**Work request**:
Copy out all the lines in the records that include the word "FAILURE".

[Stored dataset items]
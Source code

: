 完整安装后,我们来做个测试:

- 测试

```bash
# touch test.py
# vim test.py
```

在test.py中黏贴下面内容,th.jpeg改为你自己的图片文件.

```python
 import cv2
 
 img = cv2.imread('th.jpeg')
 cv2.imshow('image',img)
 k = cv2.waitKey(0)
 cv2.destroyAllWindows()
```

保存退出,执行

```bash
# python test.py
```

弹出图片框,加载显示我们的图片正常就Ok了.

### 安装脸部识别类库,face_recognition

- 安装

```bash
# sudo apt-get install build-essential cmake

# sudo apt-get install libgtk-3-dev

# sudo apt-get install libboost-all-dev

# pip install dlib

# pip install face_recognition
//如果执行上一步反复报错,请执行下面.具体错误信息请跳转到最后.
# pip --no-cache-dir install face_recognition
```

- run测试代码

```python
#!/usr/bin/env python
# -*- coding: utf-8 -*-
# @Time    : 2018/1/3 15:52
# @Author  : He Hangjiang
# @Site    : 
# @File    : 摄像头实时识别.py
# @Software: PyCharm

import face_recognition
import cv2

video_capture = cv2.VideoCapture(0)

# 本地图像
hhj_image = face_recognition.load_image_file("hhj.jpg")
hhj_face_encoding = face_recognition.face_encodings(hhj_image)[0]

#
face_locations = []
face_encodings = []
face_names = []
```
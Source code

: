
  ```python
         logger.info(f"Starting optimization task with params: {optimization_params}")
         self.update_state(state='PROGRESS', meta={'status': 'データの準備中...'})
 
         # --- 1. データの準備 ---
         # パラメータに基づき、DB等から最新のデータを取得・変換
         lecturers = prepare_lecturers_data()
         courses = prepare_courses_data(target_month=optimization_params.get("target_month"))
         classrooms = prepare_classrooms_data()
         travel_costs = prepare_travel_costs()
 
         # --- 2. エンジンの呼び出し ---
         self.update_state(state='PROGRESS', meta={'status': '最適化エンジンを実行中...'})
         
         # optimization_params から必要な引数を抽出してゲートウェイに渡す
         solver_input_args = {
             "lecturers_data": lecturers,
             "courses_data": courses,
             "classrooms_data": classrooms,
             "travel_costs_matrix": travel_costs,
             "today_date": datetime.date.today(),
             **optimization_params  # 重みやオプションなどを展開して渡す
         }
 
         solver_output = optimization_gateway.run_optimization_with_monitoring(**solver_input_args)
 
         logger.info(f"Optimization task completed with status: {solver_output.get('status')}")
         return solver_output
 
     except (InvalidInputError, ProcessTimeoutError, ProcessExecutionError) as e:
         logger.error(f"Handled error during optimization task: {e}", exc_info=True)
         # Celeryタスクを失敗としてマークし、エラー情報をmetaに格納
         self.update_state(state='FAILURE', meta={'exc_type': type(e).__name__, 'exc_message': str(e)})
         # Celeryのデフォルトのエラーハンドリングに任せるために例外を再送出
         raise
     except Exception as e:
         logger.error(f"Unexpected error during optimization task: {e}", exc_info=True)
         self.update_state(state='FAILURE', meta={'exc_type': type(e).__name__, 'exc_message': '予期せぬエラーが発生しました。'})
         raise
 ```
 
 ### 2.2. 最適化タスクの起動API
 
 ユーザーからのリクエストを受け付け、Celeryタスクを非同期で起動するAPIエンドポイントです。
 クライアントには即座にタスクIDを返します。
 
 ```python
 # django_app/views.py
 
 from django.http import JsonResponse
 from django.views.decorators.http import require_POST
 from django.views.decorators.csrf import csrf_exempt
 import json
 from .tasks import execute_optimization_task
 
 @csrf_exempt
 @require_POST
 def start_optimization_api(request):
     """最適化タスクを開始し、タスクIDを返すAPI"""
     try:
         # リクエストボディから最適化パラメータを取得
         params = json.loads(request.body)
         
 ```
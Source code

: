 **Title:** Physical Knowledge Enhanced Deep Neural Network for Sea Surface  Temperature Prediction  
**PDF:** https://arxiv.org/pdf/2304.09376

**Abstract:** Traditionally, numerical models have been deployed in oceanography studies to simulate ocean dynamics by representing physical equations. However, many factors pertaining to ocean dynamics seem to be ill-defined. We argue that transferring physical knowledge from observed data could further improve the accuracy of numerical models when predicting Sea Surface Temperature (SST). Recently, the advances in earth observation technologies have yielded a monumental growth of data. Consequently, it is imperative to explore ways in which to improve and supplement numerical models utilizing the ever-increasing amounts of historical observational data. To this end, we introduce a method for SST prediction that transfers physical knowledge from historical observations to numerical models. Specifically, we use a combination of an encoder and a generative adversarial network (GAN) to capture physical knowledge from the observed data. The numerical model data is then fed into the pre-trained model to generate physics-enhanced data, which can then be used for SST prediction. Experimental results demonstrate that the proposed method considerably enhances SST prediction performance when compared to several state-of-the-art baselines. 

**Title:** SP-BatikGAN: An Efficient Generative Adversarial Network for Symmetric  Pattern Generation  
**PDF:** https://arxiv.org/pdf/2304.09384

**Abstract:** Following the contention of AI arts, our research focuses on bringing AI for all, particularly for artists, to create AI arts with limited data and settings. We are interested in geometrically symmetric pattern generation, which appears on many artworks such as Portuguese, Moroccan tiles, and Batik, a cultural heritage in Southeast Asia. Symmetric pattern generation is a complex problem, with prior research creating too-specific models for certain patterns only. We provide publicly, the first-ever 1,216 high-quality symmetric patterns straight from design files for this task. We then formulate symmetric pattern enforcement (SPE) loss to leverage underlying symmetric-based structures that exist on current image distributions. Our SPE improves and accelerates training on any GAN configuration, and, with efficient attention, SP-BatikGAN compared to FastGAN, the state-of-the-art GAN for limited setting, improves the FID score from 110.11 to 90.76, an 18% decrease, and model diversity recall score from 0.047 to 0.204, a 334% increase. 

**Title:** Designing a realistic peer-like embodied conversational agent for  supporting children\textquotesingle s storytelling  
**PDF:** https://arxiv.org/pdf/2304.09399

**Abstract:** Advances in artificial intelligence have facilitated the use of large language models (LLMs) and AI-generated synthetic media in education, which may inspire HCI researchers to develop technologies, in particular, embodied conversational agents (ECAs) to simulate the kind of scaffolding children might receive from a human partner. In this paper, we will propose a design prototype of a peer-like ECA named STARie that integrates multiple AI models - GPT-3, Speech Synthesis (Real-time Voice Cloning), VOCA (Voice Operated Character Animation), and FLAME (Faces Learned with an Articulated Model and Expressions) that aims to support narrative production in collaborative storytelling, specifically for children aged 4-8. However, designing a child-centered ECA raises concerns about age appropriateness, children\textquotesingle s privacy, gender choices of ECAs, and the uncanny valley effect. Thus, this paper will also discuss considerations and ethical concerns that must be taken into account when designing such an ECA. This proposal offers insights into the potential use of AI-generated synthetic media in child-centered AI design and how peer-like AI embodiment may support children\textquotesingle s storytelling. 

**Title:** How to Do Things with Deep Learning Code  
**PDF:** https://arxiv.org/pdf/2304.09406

**Result**:
         self.update_state(state='FAILURE', meta={'exc_type': type(e).__name__, 'exc_message': str(e)})
         self.update_state(state='FAILURE', meta={'exc_type': type(e).__name__, 'exc_message': '予期せぬエラーが発生しました。'})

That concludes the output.